Stored data
================
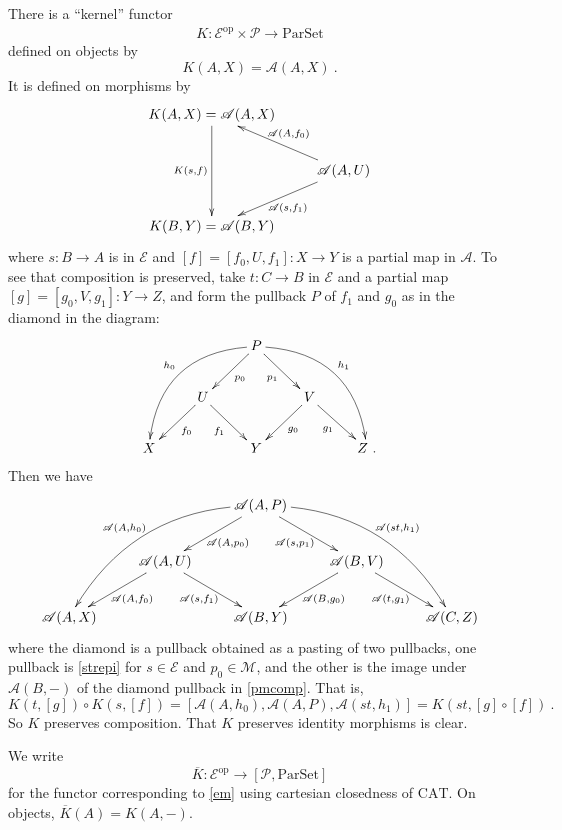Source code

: \documentclass[a4paper,12pt,reqno]{amsart}
\theoremstyle{definition}
\theoremstyle{fact}
\theoremstyle{genquest}
\theoremstyle{step}
\newcommand{\lra}{\longrightarrow}
\def\CA{{\mathscr A}}
\def\CE{{\mathscr E}}
\def\CM{{\mathscr M}}
\def\CP{{\mathscr P}}
\begin{document}
There is a ``kernel'' functor 
\begin{eqnarray}\label{em}
K : \CE^{\mathrm{op}} \times \CP \lra \mathrm{Par}\mathrm{Set}
\end{eqnarray}
defined on objects by 
$$K(A,X) = \CA(A,X) \ .$$
It is defined on morphisms by
\begin{eqnarray}\label{strepi}
\begin{aligned}
\xymatrix{
K(A,X)=\CA(A,X) \ar[dd]_-{K(s,f)} \\
& \CA(A,U) \ar[lu]_-{\CA(A,f_0)} \ar[ld]^-{\CA(s,f_1)} \\
K(B,Y)=\CA(B,Y)}
\end{aligned}
\end{eqnarray}
where $s:B\lra A$ is in $\CE$ and $[f] = [f_0,U,f_1]:X\lra Y$ 
is a partial map in $\CA$. To see that composition is preserved, take $t:C\lra B$
in $\CE$ and a partial map $[g]=[g_0,V,g_1]:Y\lra Z$,
and form the pullback $P$ of $f_1$ and $g_0$ as in the diamond in the diagram: 
\begin{equation}\label{pmcomp}
\begin{aligned}
\xymatrix{
& & P \ar[ld]^-{p_0} \ar@/_2pc/[lldd]_-{h_0} \ar[rd]_-{p_1} \ar@/^2pc/[rrdd]^-{h_1} \\
& U \ar[ld]^-{f_0} \ar[rd]_-{f_1} & & V \ar[rd]_-{g_1} \ar[ld]^-{g_0} \\
X & & Y & & Z \ .}
\end{aligned}
\end{equation}
Then we have
\begin{equation}\label{Mcomp}
\begin{aligned}
\xymatrix{
& & \CA(A,P) \ar[ld]^-{\CA(A,p_0)} \ar@/_2pc/[lldd]_-{\CA(A,h_0)} \ar[rd]_-{\CA(s,p_1)} \ar@/^2pc/[rrdd]^-{\CA(st,h_1)} \\
& \CA(A,U) \ar[ld]^-{\CA(A,f_0)} \ar[rd]_-{\CA(s,f_1)} & & \CA(B,V) \ar[rd]_-{\CA(t,g_1)} \ar[ld]^-{\CA(B,g_0)} \\
\CA(A,X) & & \CA(B,Y) & & \CA(C,Z)}
\end{aligned}
\end{equation}
where the diamond is a pullback obtained as a pasting of two pullbacks, 
one pullback is \eqref{strepi} for $s\in \CE$ and $p_0\in \CM$, 
and the other is the image under $\CA(B,-)$ of the diamond pullback in \eqref{pmcomp}. 
That is,
$$K(t,[g])\circ K(s,[f])=[\CA(A,h_0),\CA(A,P),\CA(st,h_1)]=K(st,[g]\circ[f]) \ .$$
So $K$ preserves composition. That $K$ preserves identity morphisms is clear.

We write 
$$\overline{K} : \CE^{\mathrm{op}}  \lra [ \CP,\mathrm{Par}\mathrm{Set}]$$ 
for the functor corresponding to \eqref{em} using cartesian closedness of $\mathrm{CAT}$. On objects, $\overline{K}(A) = K(A,-)$.
\end{document}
================
### What the task asks:
Copy the entries above verbatim. Pictures do not belong in the copy.

### Response to this exercise:
Source code

: \documentclass[a4paper,12pt,reqno]{amsart}
\theoremstyle{definition}
\theoremstyle{fact}
\theoremstyle{genquest}
\theoremstyle{step}
\newcommand{\lra}{\longrightarrow}
\def\CA{{\mathscr A}}
\def\CE{{\mathscr E}}
\def\CM{{\mathscr M}}
\def\CP{{\mathscr P}}
\begin{document}
There is a ``kernel'' functor 
\begin{eqnarray}\label{em}
K : \CE^{\mathrm{op}} \times \CP \lra \mathrm{Par}\mathrm{Set}
\end{eqnarray}
defined on objects by 
$$K(A,X) = \CA(A,X) \ .$$
It is defined on morphisms by
\begin{eqnarray}\label{strepi}
\begin{aligned}
\xymatrix{
K(A,X)=\CA(A,X) \ar[dd]_-{K(s,f)} \\
& \CA(A,U) \ar[lu]_-{\CA(A,f_0)} \ar[ld]^-{\CA(s,f_1)} \\
K(B,Y)=\CA(B,Y)}
\end{aligned}
\end{eqnarray}
where $s:B\lra A$ is in $\CE$ and $[f] = [f_0,U,f_1]:X\lra Y$ 
is a partial map in $\CA$. To see that composition is preserved, take $t:C\lra B$
in $\CE$ and a partial map $[g]=[g_0,V,g_1]:Y\lra Z$,
and form the pullback $P$ of $f_1$ and $g_0$ as in the diamond in the diagram: 
\begin{equation}\label{pmcomp}
\begin{aligned}
\xymatrix{
& & P \ar[ld]^-{p_0} \ar@/_2pc/[lldd]_-{h_0} \ar[rd]_-{p_1} \ar@/^2pc/[rrdd]^-{h_1} \\
& U \ar[ld]^-{f_0} \ar[rd]_-{f_1} & & V \ar[rd]_-{g_1} \ar[ld]^-{g_0} \\
X & & Y & & Z \ .}
\end{aligned}
\end{equation}
Then we have
\begin{equation}\label{Mcomp}
\begin{aligned}
\xymatrix{
& & \CA(A,P) \ar[ld]^-{\CA(A,p_0)} \ar@/_2pc/[lldd]_-{\CA(A,h_0)} \ar[rd]_-{\CA(s,p_1)} \ar@/^2pc/[rrdd]^-{\CA(st,h_1)} \\
& \CA(A,U) \ar[ld]^-{\CA(A,f_0)} \ar[rd]_-{\CA(s,f_1)} & & \CA(B,V) \ar[rd]_-{\CA(t,g_1)} \ar[ld]^-{\CA(B,g_0)} \\
\CA(A,X) & & \CA(B,Y) & & \CA(C,Z)}
\end{aligned}
\end{equation}
where the diamond is a pullback obtained as a pasting of two pullbacks, 
one pullback is \eqref{strepi} for $s\in \CE$ and $p_0\in \CM$, 
and the other is the image under $\CA(B,-)$ of the diamond pullback in \eqref{pmcomp}. 
That is,
$$K(t,[g])\circ K(s,[f])=[\CA(A,h_0),\CA(A,P),\CA(st,h_1)]=K(st,[g]\circ[f]) \ .$$
So $K$ preserves composition. That $K$ preserves identity morphisms is clear.

We write 
$$\overline{K} : \CE^{\mathrm{op}}  \lra [ \CP,\mathrm{Par}\mathrm{Set}]$$ 
for the functor corresponding to \eqref{em} using cartesian closedness of $\mathrm{CAT}$. On objects, $\overline{K}(A) = K(A,-)$.
\end{document}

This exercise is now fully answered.